▸ EXERCISE DETAILS
If a line below contains the string "begin", copy it out.

▸ PROVIDED INFORMATION
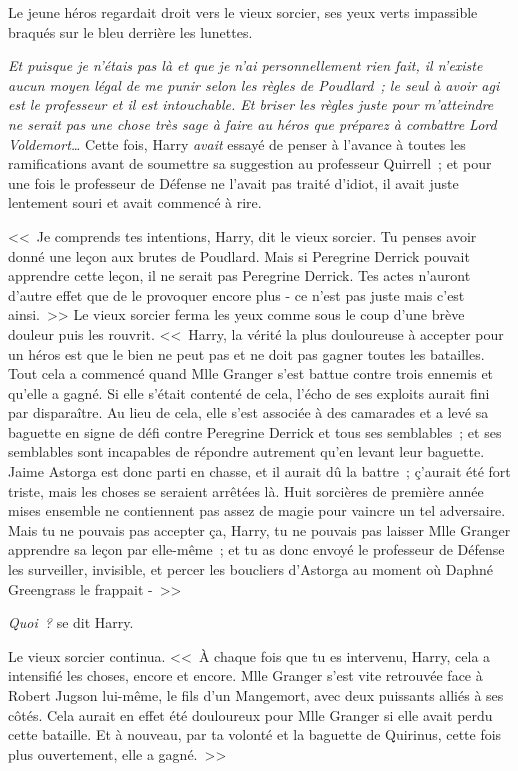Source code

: Le jeune héros regardait droit vers le vieux sorcier, ses yeux verts impassible braqués sur le bleu derrière les lunettes.

\emph{Et puisque je n'étais pas là et que je n'ai personnellement rien fait, il n'existe aucun moyen légal de me punir selon les règles de Poudlard~; le seul à avoir agi est le professeur et il est intouchable. Et briser les règles juste pour m'atteindre ne serait pas une chose très sage à faire au héros que préparez à combattre Lord Voldemort…} Cette fois, Harry \emph{avait} essayé de penser à l'avance à toutes les ramifications avant de soumettre sa suggestion au professeur Quirrell~; et pour une fois le professeur de Défense ne l'avait pas traité d'idiot, il avait juste lentement souri et avait commencé à rire.

<<~Je comprends tes intentions, Harry, dit le vieux sorcier. Tu penses avoir donné une leçon aux brutes de Poudlard. Mais si Peregrine Derrick pouvait apprendre cette leçon, il ne serait pas Peregrine Derrick. Tes actes n'auront d'autre effet que de le provoquer encore plus - ce n'est pas juste mais c'est ainsi.~>> Le vieux sorcier ferma les yeux comme sous le coup d'une brève douleur puis les rouvrit. <<~Harry, la vérité la plus douloureuse à accepter pour un héros est que le bien ne peut pas et ne doit pas gagner toutes les batailles. Tout cela a commencé quand Mlle Granger s'est battue contre trois ennemis et qu'elle a gagné. Si elle s'était contenté de cela, l'écho de ses exploits aurait fini par disparaître. Au lieu de cela, elle s'est associée à des camarades et a levé sa baguette en signe de défi contre Peregrine Derrick et tous ses semblables~; et ses semblables sont incapables de répondre autrement qu'en levant leur baguette. Jaime Astorga est donc parti en chasse, et il aurait dû la battre~; ç'aurait été fort triste, mais les choses se seraient arrêtées là. Huit sorcières de première année mises ensemble ne contiennent pas assez de magie pour vaincre un tel adversaire. Mais tu ne pouvais pas accepter ça, Harry, tu ne pouvais pas laisser Mlle Granger apprendre sa leçon par elle-même~; et tu as donc envoyé le professeur de Défense les surveiller, invisible, et percer les boucliers d'Astorga au moment où Daphné Greengrass le frappait -~>>

\emph{Quoi~?} se dit Harry.

Le vieux sorcier continua. <<~À chaque fois que tu es intervenu, Harry, cela a intensifié les choses, encore et encore. Mlle Granger s'est vite retrouvée face à Robert Jugson lui-même, le fils d'un Mangemort, avec deux puissants alliés à ses côtés. Cela aurait en effet été douloureux pour Mlle Granger si elle avait perdu cette bataille. Et à nouveau, par ta volonté et la baguette de Quirinus, cette fois plus ouvertement, elle a gagné.~>>

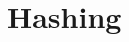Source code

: 
\ifsubfile
\pagestyle{plain}
\setcounter{chapter}{8}
\usepackage[
    parfill=30pt, %
]{parskip}


\fi
\chapter{Hashing}

\ifsubfile

\fi
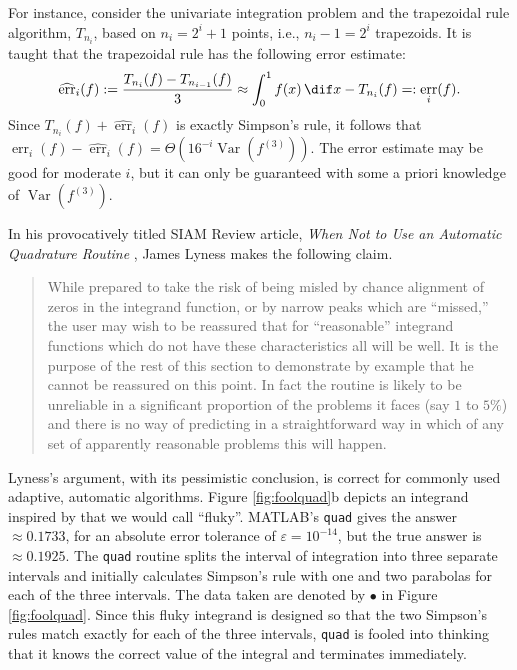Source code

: \documentclass[]{elsarticle}
\DeclareMathOperator{\Var}{Var}
\DeclareMathOperator{\err}{err}
\newcommand{\herr}{\widehat{\err}}
\theoremstyle{definition}
\theoremstyle{remark}
\begin{document}
For instance, consider the univariate integration problem and the trapezoidal rule algorithm, $T_{n_i}$, based on $n_i=2^i+1$ points, i.e., $n_i-1=2^i$ trapezoids.  It is taught that the trapezoidal rule has the following error estimate:
\begin{equation} \label{traperrest}
\herr_i(f):=\frac{T_{n_{i}}(f)-T_{n_{i-1}}(f)}{3} \approx \int_0^1 f(x) \, \dif x - T_{n_i}(f) =:\err_i(f).
\end{equation}
Since $T_{n_i}(f)+ \herr_i(f)$ is exactly Simpson's rule, it follows that $\err_i(f) -\herr_i(f) = \Theta(16^{-i} \Var(f^{(3)}))$.  The error estimate may be good for moderate $i$, but it can only be guaranteed with some a priori knowledge of $\Var(f^{(3)})$.

In his provocatively titled SIAM Review article, \emph{When Not to Use an Automatic Quadrature Routine} \cite[p.\ 69]{Lyn83}, James Lyness makes the following claim.
\begin{quote}
While prepared to take the risk of being misled by chance alignment of zeros in the integrand function, or by narrow peaks which are ``missed,'' the user may wish to be reassured that for ``reasonable'' integrand functions which do not have these characteristics all will be well. It is the purpose of the rest of this section to demonstrate by example that he cannot be reassured on this point. In fact the routine is likely to be unreliable in a significant proportion of the problems it faces (say $1$ to $5\%$) and there is no way of predicting in a straightforward way in which of any set of apparently reasonable problems this will happen.
\end{quote}

Lyness's argument, with its pessimistic conclusion, is correct for commonly used adaptive, automatic algorithms.  Figure \ref{fig:foolquad}b depicts an integrand inspired by \cite{Lyn83} that we would call ``fluky''.  MATLAB's {\tt quad} gives the answer $\approx 0.1733$, for an absolute error tolerance of $\varepsilon=10^{-14}$, but the true answer is $\approx 0.1925$.  The {\tt quad} routine splits the interval of integration into three separate intervals and initially calculates Simpson's rule with one and two parabolas for each of the three intervals.  The data taken are denoted by $\bullet$ in Figure \ref{fig:foolquad}.  Since this fluky integrand is designed so that the two Simpson's rules match exactly for each of the three intervals, {\tt quad} is fooled into thinking that it knows the correct value of the integral and terminates immediately.
\end{document}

▸ SOLVED PROBLEM
\begin{document}
\begin{equation} \label{traperrest}
\begin{quote}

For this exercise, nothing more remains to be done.